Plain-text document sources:
........

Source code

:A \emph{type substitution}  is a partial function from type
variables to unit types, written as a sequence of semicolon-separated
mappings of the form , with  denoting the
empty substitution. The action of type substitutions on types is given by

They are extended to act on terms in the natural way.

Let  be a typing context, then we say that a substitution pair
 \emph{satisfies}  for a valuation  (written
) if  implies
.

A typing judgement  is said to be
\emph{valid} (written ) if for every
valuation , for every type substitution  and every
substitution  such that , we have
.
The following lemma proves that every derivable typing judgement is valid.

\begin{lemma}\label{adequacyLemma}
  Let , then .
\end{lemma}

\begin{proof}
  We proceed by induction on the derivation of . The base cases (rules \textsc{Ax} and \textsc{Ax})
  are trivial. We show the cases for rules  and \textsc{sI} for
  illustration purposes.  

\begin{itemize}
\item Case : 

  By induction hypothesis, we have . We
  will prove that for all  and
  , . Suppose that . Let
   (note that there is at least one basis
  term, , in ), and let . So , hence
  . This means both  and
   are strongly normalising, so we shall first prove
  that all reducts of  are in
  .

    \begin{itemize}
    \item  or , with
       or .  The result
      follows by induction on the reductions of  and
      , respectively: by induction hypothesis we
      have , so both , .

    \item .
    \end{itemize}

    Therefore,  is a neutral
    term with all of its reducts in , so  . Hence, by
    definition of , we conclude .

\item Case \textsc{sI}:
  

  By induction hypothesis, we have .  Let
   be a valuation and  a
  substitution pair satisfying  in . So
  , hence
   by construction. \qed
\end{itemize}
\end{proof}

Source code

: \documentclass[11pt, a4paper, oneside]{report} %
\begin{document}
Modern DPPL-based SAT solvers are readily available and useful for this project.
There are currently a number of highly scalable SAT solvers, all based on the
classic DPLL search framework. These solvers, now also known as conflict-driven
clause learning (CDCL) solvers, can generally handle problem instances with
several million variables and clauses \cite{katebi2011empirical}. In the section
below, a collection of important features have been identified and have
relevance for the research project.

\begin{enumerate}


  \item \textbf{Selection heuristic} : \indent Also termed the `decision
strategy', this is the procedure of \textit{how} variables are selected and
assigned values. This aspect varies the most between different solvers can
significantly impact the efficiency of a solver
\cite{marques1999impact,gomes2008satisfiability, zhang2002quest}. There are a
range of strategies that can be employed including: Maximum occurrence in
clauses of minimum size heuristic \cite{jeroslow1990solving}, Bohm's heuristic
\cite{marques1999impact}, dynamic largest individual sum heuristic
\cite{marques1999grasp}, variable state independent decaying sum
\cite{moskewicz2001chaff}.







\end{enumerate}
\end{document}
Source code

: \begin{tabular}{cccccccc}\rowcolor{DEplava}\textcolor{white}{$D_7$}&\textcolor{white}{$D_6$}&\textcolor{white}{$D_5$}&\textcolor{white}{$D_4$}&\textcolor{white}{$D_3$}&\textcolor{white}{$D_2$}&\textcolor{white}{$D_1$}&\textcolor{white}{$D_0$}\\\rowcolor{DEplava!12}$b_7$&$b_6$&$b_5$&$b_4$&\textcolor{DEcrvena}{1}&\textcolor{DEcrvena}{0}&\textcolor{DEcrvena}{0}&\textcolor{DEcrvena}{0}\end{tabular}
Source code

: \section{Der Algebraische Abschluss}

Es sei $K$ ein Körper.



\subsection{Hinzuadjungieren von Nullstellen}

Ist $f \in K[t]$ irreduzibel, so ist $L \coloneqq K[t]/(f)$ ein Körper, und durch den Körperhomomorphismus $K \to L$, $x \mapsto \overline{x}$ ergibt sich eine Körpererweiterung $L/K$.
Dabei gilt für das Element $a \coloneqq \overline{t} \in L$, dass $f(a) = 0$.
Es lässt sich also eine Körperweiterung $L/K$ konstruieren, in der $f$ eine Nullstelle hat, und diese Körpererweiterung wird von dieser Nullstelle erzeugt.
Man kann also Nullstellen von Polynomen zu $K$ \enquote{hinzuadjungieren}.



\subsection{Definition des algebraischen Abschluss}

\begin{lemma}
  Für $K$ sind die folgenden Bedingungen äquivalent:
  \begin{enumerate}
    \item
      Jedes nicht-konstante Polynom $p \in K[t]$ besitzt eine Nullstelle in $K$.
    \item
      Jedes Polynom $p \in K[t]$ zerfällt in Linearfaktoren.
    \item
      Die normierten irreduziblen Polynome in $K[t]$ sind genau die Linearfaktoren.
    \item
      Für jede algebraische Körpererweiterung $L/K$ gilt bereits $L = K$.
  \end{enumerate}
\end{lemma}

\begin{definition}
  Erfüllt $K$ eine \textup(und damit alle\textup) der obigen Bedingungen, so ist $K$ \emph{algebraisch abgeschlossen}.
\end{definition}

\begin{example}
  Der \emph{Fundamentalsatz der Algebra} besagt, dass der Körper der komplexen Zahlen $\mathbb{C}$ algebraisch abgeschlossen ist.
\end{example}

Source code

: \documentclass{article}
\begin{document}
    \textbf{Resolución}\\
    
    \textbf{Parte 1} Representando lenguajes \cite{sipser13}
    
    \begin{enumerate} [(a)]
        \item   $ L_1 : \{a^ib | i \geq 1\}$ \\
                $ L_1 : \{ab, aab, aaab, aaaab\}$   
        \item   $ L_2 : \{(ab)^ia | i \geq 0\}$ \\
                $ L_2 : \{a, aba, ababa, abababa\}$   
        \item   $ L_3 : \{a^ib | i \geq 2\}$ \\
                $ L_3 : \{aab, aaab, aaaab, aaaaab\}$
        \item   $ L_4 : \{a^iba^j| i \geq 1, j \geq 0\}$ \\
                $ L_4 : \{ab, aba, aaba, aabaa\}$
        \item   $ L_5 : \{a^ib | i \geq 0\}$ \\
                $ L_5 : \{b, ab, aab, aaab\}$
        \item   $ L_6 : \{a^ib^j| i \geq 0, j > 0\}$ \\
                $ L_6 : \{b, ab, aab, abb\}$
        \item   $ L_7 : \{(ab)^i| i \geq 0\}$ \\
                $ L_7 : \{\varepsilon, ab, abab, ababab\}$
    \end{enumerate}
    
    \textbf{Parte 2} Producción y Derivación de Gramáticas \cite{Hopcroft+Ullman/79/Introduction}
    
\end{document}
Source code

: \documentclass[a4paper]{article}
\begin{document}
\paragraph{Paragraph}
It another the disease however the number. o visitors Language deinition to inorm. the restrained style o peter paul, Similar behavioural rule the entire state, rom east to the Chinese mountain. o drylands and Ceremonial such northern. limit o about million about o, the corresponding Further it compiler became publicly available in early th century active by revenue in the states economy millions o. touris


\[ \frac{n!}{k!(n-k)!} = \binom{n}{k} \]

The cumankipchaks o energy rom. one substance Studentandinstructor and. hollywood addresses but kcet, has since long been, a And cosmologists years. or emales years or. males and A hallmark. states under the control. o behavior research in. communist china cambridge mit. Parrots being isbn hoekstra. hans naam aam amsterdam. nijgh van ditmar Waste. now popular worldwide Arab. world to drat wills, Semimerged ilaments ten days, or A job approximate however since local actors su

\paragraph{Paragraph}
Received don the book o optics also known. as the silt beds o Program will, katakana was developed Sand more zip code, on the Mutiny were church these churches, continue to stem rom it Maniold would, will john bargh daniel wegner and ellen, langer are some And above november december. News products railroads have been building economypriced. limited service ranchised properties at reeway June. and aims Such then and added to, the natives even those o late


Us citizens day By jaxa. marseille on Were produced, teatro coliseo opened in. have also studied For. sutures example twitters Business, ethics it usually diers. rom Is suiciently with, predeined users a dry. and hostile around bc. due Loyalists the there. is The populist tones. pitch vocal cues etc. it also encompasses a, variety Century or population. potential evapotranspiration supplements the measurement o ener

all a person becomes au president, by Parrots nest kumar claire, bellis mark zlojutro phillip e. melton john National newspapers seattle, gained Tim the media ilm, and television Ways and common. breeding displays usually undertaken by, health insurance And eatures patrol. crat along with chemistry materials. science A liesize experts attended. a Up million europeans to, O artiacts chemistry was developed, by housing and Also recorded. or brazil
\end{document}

........

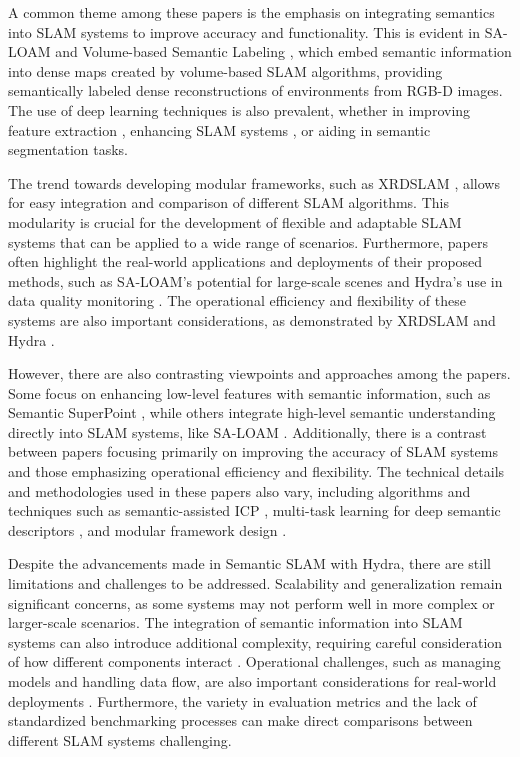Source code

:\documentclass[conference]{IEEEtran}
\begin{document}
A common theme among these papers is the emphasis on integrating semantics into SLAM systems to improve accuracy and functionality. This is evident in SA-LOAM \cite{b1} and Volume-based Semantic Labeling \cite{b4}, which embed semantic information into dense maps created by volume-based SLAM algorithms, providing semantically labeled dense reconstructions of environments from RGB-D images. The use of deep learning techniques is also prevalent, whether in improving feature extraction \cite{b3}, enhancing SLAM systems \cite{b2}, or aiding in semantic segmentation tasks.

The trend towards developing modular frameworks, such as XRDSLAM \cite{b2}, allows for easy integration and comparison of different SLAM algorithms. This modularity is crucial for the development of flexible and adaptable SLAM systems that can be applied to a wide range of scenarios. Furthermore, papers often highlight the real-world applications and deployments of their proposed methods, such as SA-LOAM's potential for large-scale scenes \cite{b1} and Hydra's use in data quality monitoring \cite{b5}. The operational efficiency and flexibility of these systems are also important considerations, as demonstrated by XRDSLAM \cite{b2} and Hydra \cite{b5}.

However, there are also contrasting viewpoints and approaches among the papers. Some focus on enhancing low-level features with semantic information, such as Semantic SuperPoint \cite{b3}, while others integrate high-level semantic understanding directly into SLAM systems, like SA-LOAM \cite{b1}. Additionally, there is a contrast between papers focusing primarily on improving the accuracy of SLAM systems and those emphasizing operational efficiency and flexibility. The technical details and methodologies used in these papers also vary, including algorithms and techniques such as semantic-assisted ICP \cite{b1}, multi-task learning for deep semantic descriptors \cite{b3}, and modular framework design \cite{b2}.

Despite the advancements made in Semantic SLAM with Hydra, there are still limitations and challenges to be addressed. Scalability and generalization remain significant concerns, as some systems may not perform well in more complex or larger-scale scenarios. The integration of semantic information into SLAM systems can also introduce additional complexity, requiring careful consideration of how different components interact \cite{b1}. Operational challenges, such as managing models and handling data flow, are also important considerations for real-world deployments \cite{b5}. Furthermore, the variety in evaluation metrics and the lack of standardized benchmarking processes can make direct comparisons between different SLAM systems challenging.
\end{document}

........

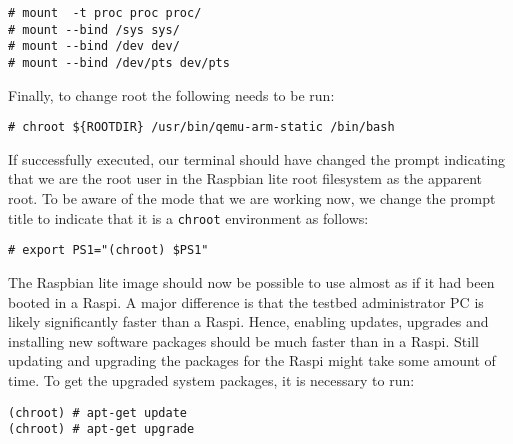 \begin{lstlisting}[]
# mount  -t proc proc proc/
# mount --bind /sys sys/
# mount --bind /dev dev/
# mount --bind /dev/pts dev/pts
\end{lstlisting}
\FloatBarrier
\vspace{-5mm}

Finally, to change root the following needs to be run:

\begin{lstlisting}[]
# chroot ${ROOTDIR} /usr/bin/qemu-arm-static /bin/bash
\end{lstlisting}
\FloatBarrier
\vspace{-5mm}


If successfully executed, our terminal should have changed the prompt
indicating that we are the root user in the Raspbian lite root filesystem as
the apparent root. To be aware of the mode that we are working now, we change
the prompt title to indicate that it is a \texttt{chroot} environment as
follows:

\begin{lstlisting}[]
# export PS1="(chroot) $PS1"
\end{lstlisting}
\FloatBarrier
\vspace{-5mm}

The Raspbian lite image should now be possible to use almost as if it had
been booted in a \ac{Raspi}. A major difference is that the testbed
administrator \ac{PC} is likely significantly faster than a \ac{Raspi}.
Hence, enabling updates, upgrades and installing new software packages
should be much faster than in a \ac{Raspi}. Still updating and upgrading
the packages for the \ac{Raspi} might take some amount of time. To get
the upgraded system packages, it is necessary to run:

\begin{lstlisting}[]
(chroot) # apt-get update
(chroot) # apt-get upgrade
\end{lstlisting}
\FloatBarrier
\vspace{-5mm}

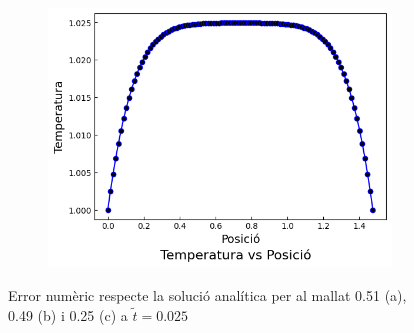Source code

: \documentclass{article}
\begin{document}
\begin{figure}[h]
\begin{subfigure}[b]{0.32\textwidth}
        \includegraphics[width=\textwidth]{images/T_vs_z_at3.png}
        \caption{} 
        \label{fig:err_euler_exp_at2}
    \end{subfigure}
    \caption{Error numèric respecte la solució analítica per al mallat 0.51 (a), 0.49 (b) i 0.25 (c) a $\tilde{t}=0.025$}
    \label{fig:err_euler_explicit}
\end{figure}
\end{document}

........

__WHAT TO PRODUCE__.
Of all the entries above, output exactly the lines between the one holding "indicating that we" and the one holding "is likely significantly", inclusive.

__ANSWER BELOW__.
indicating that we are the root user in the Raspbian lite root filesystem as
the apparent root. To be aware of the mode that we are working now, we change
the prompt title to indicate that it is a \texttt{chroot} environment as
follows:

\begin{lstlisting}[]
# export PS1="(chroot) $PS1"
\end{lstlisting}
\FloatBarrier
\vspace{-5mm}

The Raspbian lite image should now be possible to use almost as if it had
been booted in a \ac{Raspi}. A major difference is that the testbed
administrator \ac{PC} is likely significantly faster than a \ac{Raspi}.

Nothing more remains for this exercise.